Long distance running is particularly good training in perseverance. (Chairman Mao)
There are no short cuts or quick fixes when it comes to building stamina. This is a process, not an event. Don’t set out too quickly. Build slowly to avoid injury. The fable of the tortoise and the hare reminds us that slow but sure wins the race. The analogy in the game of cricket is to get your runs on the board early rather than leave too much for the closing overs.
The other fable to remember is that of the ant and the grasshopper. While the ant was setting aside grain for the coming winter, the grasshopper was singing and dancing. How often we are tempted to spend windfall income that could rather be set aside in a contingency fund. Pacing yourself can also be likened to avoiding the allure of quick fixes, sure bets or trying to time the market.
Investors need to slow down on the downhills and dig deep on the uphills. We manage volatility through investment cycles by smoothing returns. The concept of averaging applies to both running and investment.
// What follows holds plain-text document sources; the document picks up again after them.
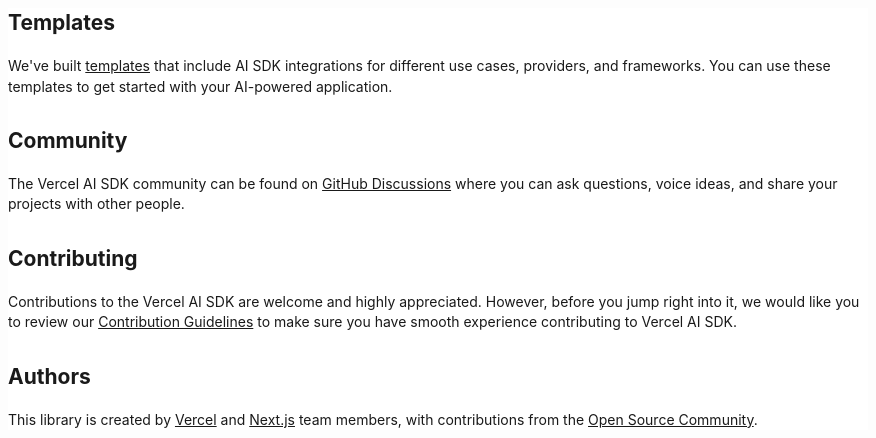 ## Templates

We've built [templates](https://vercel.com/templates?type=ai) that include AI SDK integrations for different use cases, providers, and frameworks. You can use these templates to get started with your AI-powered application.

## Community

The Vercel AI SDK community can be found on [GitHub Discussions](https://github.com/vercel/ai/discussions) where you can ask questions, voice ideas, and share your projects with other people.

## Contributing

Contributions to the Vercel AI SDK are welcome and highly appreciated. However, before you jump right into it, we would like you to review our [Contribution Guidelines](https://github.com/vercel/ai/blob/main/CONTRIBUTING.md) to make sure you have smooth experience contributing to Vercel AI SDK.

## Authors

This library is created by [Vercel](https://vercel.com) and [Next.js](https://nextjs.org) team members, with contributions from the [Open Source Community](https://github.com/vercel/ai/graphs/contributors).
We need to deal with difficult terrain, bad weather conditions and unforeseen injuries and not allow ourselves to be distracted along the way.
The old investment adage that diversification is the antidote to uncertainty means that we should hold a combination of asset classes in a portfolio as these react in different ways to changing market conditions. Diversification is also at the core of a long distance runner’s training regimen. We cover short distances quickly to increase our speed, we train hills to deal with uneven terrain, we run intervals to cope with changes of pace and the long slow distance runs increase our endurance. To achieve compound returns requires time. Both time on your legs and time in the market.
If you are losing faith in human nature, go out and watch a marathon. (Katherine Switzer)
Our needs do change and unforeseen circumstances do arise. It is therefore important to monitor our progress against the measurement benchmarks that we have set. Our investment reviews are the regular time trials that keep us on track. We make incremental adjustments to our funding just as we vary our training activities. At a strategic level, the actuary designing a pension fund will set an initial contribution rate based on certain assumptions. At a tactical level, this will be varied along the way in the light of the changing member demographics and the changing investment environment.
A pilot would refer to this as a flight plan. There may be several changes of course along the way, depending on prevailing weather conditions. Your training regimen will have taught you that when you hit the proverbial wall, you can trust your autopilot instinct and run through the pain as your body adapts.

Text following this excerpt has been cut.